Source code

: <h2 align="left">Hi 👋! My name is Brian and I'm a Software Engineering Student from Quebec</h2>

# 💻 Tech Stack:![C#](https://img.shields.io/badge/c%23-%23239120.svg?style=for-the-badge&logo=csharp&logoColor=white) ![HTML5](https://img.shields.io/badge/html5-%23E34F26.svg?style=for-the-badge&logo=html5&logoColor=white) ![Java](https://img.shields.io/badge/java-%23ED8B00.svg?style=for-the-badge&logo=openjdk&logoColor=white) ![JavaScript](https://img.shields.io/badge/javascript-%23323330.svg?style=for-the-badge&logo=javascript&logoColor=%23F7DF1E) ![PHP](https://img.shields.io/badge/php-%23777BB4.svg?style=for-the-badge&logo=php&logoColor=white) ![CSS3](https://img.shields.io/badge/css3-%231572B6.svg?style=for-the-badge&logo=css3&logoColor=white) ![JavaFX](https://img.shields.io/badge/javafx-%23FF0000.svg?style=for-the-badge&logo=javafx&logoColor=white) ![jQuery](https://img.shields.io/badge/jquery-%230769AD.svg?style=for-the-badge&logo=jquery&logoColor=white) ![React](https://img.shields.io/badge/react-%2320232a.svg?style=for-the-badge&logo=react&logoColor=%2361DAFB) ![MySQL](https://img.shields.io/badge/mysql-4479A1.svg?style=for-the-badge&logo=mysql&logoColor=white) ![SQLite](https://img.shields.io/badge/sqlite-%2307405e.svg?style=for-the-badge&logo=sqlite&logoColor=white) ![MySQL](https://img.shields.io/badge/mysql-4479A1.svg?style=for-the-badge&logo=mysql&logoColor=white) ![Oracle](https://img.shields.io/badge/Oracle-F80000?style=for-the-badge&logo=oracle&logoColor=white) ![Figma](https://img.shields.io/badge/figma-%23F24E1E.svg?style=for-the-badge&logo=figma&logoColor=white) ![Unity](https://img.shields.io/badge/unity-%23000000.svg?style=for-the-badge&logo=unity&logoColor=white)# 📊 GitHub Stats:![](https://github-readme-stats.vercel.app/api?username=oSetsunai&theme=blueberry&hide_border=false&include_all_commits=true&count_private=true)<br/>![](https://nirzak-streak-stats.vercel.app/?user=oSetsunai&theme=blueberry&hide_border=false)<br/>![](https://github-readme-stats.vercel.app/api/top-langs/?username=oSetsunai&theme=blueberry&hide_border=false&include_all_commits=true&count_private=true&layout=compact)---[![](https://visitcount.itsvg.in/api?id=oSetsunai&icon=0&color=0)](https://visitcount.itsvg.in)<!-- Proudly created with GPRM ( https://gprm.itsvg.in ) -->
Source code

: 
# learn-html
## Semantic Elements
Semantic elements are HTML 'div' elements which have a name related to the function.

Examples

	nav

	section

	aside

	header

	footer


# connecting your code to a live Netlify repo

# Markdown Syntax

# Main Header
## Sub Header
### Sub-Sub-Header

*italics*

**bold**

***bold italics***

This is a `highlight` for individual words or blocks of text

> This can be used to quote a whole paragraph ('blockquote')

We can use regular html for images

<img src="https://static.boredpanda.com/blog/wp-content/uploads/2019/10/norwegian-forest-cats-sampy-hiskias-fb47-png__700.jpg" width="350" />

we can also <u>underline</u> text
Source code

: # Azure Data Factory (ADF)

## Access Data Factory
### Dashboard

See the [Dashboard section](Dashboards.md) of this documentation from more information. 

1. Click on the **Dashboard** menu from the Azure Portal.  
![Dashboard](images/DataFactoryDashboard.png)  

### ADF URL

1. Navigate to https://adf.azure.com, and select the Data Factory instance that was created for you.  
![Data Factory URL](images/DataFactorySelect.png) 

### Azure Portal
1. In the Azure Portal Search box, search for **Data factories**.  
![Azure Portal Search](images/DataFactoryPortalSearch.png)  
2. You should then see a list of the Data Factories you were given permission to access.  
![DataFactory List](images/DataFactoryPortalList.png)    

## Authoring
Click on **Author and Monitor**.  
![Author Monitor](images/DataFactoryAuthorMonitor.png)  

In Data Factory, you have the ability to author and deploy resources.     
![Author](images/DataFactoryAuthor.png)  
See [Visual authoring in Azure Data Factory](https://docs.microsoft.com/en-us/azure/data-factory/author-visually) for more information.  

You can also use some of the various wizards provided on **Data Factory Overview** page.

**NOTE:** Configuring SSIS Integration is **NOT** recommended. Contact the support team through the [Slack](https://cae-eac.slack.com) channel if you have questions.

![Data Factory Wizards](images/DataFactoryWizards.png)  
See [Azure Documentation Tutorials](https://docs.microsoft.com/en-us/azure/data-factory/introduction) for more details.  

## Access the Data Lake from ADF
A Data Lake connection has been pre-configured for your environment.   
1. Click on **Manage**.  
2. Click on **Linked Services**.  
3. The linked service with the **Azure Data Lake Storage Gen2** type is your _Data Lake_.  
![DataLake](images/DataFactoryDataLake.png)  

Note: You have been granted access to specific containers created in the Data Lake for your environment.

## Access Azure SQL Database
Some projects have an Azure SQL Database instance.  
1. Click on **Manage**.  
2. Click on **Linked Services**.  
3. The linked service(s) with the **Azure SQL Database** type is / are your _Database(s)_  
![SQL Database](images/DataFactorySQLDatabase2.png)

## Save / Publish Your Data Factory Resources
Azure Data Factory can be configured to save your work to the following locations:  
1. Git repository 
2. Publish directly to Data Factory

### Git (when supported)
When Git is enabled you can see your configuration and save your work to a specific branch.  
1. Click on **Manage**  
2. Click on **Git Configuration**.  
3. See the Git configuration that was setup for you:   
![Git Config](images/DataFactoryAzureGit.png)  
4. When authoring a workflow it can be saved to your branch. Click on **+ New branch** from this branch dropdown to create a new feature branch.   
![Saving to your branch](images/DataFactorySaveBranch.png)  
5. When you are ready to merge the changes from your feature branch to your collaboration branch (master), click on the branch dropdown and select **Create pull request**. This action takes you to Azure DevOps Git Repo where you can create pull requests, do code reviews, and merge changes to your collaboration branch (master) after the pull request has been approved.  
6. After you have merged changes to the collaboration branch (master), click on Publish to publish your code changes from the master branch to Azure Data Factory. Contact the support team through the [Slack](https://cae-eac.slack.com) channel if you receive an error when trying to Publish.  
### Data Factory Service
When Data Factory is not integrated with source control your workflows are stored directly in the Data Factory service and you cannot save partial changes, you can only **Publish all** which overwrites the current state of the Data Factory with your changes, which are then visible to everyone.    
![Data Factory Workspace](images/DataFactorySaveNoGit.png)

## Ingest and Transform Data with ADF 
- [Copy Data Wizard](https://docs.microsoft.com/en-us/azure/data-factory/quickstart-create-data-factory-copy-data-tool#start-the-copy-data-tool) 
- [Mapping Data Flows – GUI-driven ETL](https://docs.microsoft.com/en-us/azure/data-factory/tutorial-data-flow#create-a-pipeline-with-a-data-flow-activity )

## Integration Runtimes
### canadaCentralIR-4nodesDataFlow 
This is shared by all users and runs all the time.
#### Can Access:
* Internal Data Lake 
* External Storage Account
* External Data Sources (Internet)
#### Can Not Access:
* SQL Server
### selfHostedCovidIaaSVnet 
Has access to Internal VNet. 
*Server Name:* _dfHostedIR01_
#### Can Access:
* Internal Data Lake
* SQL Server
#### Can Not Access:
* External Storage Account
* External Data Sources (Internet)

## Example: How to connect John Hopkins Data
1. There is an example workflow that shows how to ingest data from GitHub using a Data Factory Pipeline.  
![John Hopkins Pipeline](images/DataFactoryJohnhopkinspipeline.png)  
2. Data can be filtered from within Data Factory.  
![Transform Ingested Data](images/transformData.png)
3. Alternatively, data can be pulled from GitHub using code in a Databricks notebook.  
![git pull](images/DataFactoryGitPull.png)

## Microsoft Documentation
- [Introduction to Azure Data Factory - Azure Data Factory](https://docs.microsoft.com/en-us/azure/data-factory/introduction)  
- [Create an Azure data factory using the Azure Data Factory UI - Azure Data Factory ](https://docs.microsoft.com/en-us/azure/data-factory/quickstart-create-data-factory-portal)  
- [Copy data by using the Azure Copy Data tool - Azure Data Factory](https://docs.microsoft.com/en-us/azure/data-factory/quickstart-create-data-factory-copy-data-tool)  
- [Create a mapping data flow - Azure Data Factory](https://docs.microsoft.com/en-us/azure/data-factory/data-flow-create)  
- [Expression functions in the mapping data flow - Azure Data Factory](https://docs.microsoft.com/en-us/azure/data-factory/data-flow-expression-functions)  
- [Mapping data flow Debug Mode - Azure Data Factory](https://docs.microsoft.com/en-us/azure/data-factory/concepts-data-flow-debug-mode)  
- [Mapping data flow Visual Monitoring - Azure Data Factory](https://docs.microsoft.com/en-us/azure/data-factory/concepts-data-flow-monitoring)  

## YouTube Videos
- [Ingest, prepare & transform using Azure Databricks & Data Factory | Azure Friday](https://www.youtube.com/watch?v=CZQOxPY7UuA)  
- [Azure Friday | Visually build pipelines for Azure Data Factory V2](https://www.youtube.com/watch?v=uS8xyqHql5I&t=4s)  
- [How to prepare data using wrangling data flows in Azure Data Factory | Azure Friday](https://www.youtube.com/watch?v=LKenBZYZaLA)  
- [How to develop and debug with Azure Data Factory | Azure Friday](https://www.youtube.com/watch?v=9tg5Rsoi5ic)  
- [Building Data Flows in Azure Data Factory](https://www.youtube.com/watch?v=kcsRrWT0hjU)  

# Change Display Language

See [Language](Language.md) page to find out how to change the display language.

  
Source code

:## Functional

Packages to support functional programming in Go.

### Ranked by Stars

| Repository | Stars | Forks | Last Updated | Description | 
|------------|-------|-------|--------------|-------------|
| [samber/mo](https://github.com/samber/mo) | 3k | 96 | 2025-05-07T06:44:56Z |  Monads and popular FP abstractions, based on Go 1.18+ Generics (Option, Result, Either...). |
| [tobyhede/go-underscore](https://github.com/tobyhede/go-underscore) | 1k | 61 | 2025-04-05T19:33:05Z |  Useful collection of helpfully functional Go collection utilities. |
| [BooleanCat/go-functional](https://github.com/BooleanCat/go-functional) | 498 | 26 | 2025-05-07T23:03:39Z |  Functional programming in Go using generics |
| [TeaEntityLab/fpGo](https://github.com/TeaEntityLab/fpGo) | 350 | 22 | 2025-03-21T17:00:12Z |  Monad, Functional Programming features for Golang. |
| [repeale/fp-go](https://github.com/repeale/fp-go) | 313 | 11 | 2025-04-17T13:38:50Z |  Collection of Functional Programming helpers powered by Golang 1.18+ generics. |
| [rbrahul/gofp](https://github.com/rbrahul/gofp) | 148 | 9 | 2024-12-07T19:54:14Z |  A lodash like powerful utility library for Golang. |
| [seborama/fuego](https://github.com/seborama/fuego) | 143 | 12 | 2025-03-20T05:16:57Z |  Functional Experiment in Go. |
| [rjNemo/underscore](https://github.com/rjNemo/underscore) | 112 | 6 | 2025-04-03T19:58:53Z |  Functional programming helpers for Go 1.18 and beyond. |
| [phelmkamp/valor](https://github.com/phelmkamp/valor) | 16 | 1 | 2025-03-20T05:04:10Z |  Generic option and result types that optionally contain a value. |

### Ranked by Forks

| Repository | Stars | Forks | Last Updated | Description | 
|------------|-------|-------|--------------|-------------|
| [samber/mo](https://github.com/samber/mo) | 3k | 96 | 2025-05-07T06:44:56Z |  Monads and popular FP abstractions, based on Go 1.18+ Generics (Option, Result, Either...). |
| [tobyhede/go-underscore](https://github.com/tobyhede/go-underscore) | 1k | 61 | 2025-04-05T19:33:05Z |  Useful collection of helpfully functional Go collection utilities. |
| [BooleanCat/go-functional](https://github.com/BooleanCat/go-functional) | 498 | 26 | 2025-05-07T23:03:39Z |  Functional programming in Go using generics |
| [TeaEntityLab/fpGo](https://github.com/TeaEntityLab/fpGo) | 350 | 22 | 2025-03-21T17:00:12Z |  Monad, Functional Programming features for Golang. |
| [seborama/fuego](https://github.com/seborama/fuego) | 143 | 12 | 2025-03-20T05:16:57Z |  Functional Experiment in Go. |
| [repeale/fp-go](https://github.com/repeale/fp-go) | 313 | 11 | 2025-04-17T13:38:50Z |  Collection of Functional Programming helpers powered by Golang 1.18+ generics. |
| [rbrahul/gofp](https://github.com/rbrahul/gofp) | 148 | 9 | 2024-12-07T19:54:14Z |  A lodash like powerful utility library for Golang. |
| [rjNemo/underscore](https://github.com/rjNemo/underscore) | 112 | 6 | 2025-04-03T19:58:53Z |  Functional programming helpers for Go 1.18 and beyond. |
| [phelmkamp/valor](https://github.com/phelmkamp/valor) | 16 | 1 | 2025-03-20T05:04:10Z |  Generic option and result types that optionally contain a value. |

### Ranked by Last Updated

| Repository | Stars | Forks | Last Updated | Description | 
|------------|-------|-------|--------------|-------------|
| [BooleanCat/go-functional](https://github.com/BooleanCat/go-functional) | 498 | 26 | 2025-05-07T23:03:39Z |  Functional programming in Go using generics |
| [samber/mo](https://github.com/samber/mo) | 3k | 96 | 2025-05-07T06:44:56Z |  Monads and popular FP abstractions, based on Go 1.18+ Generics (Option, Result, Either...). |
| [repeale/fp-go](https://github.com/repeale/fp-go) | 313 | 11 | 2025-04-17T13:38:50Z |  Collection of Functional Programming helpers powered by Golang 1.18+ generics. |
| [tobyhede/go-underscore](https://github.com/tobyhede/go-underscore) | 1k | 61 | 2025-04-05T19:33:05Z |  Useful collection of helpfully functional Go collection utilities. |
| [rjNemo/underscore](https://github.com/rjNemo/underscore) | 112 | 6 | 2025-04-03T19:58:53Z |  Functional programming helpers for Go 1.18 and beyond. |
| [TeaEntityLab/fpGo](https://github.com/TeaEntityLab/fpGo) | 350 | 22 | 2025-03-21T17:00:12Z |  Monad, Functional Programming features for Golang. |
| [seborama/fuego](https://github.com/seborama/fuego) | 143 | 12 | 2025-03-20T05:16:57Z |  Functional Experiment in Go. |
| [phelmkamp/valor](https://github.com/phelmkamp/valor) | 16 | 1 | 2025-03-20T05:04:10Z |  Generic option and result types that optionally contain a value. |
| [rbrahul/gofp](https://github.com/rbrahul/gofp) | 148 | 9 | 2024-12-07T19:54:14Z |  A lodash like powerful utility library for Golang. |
━━━━━━━━━━━━━━━━
Task to carry out — Every line in the listing that holds the string "specific" should be copied out.

Response to this exercise —
Note: You have been granted access to specific containers created in the Data Lake for your environment.
When Git is enabled you can see your configuration and save your work to a specific branch.  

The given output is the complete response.